Data below:

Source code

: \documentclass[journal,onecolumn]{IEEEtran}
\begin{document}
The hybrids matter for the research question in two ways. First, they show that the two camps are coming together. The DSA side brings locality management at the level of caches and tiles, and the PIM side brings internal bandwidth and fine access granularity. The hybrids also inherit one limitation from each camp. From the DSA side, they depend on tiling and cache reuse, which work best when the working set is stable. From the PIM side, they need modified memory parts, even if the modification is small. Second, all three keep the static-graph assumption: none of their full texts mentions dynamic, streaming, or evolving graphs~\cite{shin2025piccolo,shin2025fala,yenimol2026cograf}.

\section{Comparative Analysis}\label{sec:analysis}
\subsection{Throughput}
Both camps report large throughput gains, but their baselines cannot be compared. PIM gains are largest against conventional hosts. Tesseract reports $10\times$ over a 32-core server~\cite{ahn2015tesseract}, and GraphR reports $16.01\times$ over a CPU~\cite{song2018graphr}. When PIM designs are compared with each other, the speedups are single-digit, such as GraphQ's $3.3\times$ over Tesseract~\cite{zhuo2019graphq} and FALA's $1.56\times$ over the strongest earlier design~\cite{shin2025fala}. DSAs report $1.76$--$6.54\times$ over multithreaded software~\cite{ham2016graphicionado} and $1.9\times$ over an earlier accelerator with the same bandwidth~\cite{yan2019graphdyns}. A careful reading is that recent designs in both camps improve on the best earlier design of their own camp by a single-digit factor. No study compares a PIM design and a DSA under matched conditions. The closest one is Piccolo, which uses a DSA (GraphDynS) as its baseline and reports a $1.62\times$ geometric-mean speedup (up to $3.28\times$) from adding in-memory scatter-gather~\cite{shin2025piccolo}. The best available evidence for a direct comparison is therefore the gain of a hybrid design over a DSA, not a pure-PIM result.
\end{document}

End of Data.

=== What needs to be done ===
Take the material above and return all of it exactly.

=== Response to the exercise ===
Source code

: \documentclass[journal,onecolumn]{IEEEtran}
\begin{document}
The hybrids matter for the research question in two ways. First, they show that the two camps are coming together. The DSA side brings locality management at the level of caches and tiles, and the PIM side brings internal bandwidth and fine access granularity. The hybrids also inherit one limitation from each camp. From the DSA side, they depend on tiling and cache reuse, which work best when the working set is stable. From the PIM side, they need modified memory parts, even if the modification is small. Second, all three keep the static-graph assumption: none of their full texts mentions dynamic, streaming, or evolving graphs~\cite{shin2025piccolo,shin2025fala,yenimol2026cograf}.

\section{Comparative Analysis}\label{sec:analysis}
\subsection{Throughput}
Both camps report large throughput gains, but their baselines cannot be compared. PIM gains are largest against conventional hosts. Tesseract reports $10\times$ over a 32-core server~\cite{ahn2015tesseract}, and GraphR reports $16.01\times$ over a CPU~\cite{song2018graphr}. When PIM designs are compared with each other, the speedups are single-digit, such as GraphQ's $3.3\times$ over Tesseract~\cite{zhuo2019graphq} and FALA's $1.56\times$ over the strongest earlier design~\cite{shin2025fala}. DSAs report $1.76$--$6.54\times$ over multithreaded software~\cite{ham2016graphicionado} and $1.9\times$ over an earlier accelerator with the same bandwidth~\cite{yan2019graphdyns}. A careful reading is that recent designs in both camps improve on the best earlier design of their own camp by a single-digit factor. No study compares a PIM design and a DSA under matched conditions. The closest one is Piccolo, which uses a DSA (GraphDynS) as its baseline and reports a $1.62\times$ geometric-mean speedup (up to $3.28\times$) from adding in-memory scatter-gather~\cite{shin2025piccolo}. The best available evidence for a direct comparison is therefore the gain of a hybrid design over a DSA, not a pure-PIM result.
\end{document}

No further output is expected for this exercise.